» YOUR TASK:
Every line that contains "presented" must be located and copied from the data.

» DATA SUPPLIED:
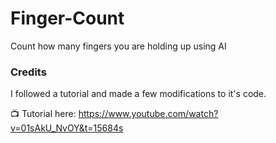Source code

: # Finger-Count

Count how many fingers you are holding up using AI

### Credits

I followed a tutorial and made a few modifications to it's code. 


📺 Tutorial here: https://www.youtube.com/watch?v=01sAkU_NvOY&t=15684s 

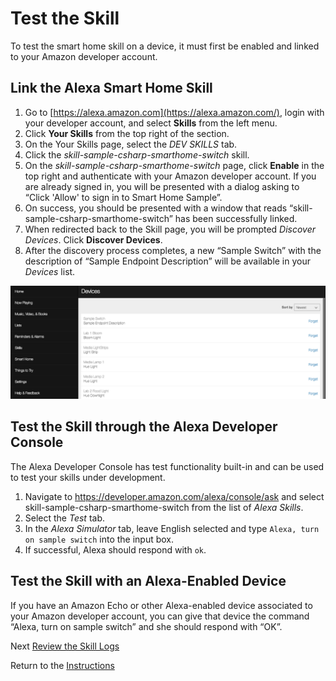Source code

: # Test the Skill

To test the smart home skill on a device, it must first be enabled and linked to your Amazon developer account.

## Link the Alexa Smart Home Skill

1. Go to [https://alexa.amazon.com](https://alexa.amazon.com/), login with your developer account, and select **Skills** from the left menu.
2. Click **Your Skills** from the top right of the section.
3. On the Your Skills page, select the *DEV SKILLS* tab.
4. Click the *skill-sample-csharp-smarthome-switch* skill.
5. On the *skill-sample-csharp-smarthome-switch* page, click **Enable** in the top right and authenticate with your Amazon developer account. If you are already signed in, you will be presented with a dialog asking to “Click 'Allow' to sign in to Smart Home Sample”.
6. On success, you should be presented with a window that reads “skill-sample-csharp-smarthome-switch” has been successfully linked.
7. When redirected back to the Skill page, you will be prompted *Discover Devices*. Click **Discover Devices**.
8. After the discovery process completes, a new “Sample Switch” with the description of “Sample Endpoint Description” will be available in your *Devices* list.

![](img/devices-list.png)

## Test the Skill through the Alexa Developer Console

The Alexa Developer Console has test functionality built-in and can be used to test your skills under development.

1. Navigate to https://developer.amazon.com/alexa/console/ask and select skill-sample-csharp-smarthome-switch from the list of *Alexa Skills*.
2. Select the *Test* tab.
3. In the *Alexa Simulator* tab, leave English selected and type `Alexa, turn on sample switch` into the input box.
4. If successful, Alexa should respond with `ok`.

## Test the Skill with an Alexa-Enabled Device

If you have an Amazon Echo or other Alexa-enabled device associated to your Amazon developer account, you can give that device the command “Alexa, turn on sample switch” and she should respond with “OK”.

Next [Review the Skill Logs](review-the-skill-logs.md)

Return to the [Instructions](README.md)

==

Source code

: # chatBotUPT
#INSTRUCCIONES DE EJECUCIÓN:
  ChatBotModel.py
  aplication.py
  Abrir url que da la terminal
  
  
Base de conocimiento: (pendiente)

» WRITTEN RESPONSE:
5. On the *skill-sample-csharp-smarthome-switch* page, click **Enable** in the top right and authenticate with your Amazon developer account. If you are already signed in, you will be presented with a dialog asking to “Click 'Allow' to sign in to Smart Home Sample”.
6. On success, you should be presented with a window that reads “skill-sample-csharp-smarthome-switch” has been successfully linked.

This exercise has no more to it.